Dataset records:
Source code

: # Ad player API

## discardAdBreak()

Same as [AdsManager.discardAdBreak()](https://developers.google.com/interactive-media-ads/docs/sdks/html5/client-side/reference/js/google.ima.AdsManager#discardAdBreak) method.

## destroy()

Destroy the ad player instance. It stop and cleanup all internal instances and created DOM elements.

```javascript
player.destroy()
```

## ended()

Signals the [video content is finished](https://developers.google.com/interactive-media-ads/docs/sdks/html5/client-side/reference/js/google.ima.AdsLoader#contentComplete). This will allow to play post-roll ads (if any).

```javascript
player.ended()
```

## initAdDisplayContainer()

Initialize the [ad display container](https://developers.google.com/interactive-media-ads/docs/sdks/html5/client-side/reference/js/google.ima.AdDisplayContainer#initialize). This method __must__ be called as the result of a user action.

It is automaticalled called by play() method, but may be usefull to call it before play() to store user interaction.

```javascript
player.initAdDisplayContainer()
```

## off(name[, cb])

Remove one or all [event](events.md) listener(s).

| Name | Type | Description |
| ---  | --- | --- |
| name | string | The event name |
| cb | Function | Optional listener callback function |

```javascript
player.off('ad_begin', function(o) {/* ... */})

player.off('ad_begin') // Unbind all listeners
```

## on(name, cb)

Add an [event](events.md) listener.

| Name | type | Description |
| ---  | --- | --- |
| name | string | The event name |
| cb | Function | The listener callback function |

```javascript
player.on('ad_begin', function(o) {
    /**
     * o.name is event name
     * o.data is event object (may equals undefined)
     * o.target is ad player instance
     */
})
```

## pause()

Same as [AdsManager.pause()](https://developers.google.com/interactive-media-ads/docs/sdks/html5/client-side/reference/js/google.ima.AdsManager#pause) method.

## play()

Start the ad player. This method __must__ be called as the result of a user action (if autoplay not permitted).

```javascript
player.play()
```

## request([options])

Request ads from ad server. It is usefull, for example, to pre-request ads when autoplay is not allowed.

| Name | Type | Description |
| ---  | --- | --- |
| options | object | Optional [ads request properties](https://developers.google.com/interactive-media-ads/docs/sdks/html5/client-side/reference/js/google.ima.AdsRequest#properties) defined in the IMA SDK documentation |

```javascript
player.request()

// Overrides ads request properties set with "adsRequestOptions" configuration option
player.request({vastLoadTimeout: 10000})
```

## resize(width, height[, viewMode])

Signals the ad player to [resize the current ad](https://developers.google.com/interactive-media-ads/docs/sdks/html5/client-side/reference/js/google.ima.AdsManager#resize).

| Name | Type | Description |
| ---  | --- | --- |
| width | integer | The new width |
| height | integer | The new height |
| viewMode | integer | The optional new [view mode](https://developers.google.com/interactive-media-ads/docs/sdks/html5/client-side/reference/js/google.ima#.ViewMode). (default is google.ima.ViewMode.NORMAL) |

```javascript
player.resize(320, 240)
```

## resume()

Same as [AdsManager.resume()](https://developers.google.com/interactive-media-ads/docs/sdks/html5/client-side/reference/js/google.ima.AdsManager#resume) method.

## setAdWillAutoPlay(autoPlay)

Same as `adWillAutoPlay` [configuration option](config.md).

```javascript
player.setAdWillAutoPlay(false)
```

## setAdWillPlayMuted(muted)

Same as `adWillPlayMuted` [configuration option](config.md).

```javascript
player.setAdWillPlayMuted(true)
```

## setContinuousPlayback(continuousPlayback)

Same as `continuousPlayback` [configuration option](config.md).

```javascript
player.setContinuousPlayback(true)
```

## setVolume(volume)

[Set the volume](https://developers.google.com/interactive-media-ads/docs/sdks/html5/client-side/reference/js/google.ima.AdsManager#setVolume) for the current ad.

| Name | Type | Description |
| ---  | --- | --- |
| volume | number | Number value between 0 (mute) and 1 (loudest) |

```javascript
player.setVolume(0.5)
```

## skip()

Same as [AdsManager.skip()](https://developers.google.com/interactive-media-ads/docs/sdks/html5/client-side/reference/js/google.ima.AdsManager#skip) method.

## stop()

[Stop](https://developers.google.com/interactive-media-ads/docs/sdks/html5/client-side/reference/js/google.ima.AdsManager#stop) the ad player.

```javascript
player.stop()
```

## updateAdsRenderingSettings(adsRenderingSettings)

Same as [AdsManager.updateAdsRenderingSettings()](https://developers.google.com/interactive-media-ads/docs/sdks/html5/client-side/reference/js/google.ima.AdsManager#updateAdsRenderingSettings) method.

• About this exercise:
Each line from the beginning of the entries to the line with "## destroy()" must be repeated exactly, with both end lines kept and no other lines given.

• Completed task:
Source code

: # Ad player API

## discardAdBreak()

Same as [AdsManager.discardAdBreak()](https://developers.google.com/interactive-media-ads/docs/sdks/html5/client-side/reference/js/google.ima.AdsManager#discardAdBreak) method.

## destroy()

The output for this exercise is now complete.